Preparation of the RNAs
Starting from the gene, cloned into pSC1C3 for TirI or pSC2+ for GFP-AID, we amplified them with a sp6 promoter on the front of the gene and PCR purified. The mRNAs were then prepared from the PCR product using the Sp6 phage RNA polymerase. The RNAs were then precipitated and poly-adenilated with a RNA poly-adelylase. The mRNA were then treated with a mix of capping proteins before being injected.
The RNAs of TirI and GPD-AID were then pooled in equimolar ratio before being injected for the GFP-AID TirI.
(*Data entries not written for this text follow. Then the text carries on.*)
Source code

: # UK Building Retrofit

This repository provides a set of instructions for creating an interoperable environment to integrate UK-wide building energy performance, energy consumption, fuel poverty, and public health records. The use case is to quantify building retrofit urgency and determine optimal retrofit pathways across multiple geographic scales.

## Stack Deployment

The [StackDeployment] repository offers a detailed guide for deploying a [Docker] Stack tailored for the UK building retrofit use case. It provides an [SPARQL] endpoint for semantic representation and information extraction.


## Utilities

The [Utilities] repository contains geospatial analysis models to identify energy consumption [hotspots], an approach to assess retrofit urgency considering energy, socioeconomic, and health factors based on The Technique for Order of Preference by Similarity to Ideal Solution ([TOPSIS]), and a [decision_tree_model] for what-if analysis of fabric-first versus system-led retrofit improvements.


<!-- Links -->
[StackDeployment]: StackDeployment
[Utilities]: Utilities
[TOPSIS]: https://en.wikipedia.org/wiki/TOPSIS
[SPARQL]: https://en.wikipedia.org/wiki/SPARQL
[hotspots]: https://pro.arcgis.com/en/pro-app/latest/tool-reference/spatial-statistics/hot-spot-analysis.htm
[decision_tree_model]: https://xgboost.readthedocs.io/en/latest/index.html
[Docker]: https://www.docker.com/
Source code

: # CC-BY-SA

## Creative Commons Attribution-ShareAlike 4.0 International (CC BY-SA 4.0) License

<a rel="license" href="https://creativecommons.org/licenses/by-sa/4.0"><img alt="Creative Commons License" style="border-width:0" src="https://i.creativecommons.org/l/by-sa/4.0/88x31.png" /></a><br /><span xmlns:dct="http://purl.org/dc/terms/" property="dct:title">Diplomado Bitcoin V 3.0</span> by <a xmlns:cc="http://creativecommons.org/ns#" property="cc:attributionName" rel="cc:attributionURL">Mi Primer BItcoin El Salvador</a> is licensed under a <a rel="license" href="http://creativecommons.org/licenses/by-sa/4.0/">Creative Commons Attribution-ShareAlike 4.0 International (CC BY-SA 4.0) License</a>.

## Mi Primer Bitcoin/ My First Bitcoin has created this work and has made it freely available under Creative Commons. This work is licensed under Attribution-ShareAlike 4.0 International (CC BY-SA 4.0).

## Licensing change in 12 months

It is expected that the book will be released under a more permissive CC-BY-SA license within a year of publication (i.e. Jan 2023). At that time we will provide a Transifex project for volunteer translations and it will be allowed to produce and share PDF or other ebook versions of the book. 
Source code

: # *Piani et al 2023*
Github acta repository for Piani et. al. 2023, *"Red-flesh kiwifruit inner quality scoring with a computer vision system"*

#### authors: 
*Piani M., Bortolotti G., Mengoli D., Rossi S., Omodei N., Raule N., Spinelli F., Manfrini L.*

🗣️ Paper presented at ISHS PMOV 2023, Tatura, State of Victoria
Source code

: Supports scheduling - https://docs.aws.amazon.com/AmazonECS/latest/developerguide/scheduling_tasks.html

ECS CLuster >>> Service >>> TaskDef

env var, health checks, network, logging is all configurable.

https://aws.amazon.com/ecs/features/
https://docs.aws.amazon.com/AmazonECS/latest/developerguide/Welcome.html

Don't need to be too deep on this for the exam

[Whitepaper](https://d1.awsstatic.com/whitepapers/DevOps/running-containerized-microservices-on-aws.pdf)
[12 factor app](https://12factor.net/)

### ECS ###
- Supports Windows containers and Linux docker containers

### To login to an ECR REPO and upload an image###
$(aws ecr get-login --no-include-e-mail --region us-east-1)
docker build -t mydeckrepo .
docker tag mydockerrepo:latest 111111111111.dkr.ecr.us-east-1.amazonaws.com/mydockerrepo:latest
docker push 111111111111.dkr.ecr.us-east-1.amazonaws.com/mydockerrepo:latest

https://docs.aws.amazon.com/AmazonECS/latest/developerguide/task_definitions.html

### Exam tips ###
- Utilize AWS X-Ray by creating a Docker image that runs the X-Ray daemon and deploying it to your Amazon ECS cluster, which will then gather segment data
GFP-AID - Pep2A - TirI in pCS2+
The two genes GFP-AID and TirI were fused with a Pep2A peptide, to be transcribed as a single protein. The Pep2A sequence comes from the Thosea asigna virus 2A, creating a peptide bridge in between two proteins. When the ribosome transcribe this sequence protein, one of the amino-acids bound formation is not catalyzed, giving birth to two distinct protein. This is a common method to design polysistronic mRNA in eukaryotes. It is also especially relevant system to use here, because it gives a one to one protein ratio, that we wanted to achieve to make sure the GFP will be properly degraded in the presence of auxin.
Protocol
The embryos coming from the in-vitro fertilization were micro-injected from 1 cell to 10 cell stage, and left at 22°C overnight. On the morning, we sorted them and prepared different groups. After the first picture, we placed the tadpoles in a solution containing 5 mM of auxin IAA. Four hours later, we observed the tadpole again and tried to observe a decrease of the fluorescence signal. Unfortunately we didn't observe any noticeable change, and most of our tadpoles died during the 4 hours.
Results
In order to go further
Further controls that needs to be done. The first one is to check the correct expression of TirI doing immuno-fluorescence on the myc tag that is fused to the TirI. We should also try with a longer incubation time, but since all our tadpoles died during the process, this was not doable for this experiment. We are going to re-do this experiment after the jamborees with this additional controls for publication if it works.